How to complete this task:
Write out, without any change, the lines in the material below that run from the line with "Problem Statement" through the line with "Analyzing Skill Gaps: Identifying", both included.
Source material Block Start
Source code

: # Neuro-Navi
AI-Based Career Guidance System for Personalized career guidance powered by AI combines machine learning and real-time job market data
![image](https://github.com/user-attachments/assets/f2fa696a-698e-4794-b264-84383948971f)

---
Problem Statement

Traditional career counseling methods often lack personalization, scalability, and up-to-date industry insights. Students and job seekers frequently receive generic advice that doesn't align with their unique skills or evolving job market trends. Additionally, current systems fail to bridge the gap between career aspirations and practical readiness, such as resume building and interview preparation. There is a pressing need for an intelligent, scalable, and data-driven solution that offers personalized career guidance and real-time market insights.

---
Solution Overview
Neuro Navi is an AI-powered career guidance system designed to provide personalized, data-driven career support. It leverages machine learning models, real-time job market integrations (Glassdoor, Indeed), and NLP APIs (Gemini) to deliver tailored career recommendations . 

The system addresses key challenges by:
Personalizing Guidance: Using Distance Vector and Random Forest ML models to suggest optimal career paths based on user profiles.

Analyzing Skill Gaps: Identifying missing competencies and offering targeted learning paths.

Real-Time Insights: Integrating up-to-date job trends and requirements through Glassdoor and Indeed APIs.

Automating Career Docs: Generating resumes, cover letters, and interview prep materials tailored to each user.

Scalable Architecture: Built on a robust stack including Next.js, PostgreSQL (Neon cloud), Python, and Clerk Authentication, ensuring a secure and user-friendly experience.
Source material Block End
Answer to this exercise:
Problem Statement

Traditional career counseling methods often lack personalization, scalability, and up-to-date industry insights. Students and job seekers frequently receive generic advice that doesn't align with their unique skills or evolving job market trends. Additionally, current systems fail to bridge the gap between career aspirations and practical readiness, such as resume building and interview preparation. There is a pressing need for an intelligent, scalable, and data-driven solution that offers personalized career guidance and real-time market insights.

---
Solution Overview
Neuro Navi is an AI-powered career guidance system designed to provide personalized, data-driven career support. It leverages machine learning models, real-time job market integrations (Glassdoor, Indeed), and NLP APIs (Gemini) to deliver tailored career recommendations . 

The system addresses key challenges by:
Personalizing Guidance: Using Distance Vector and Random Forest ML models to suggest optimal career paths based on user profiles.

Analyzing Skill Gaps: Identifying missing competencies and offering targeted learning paths.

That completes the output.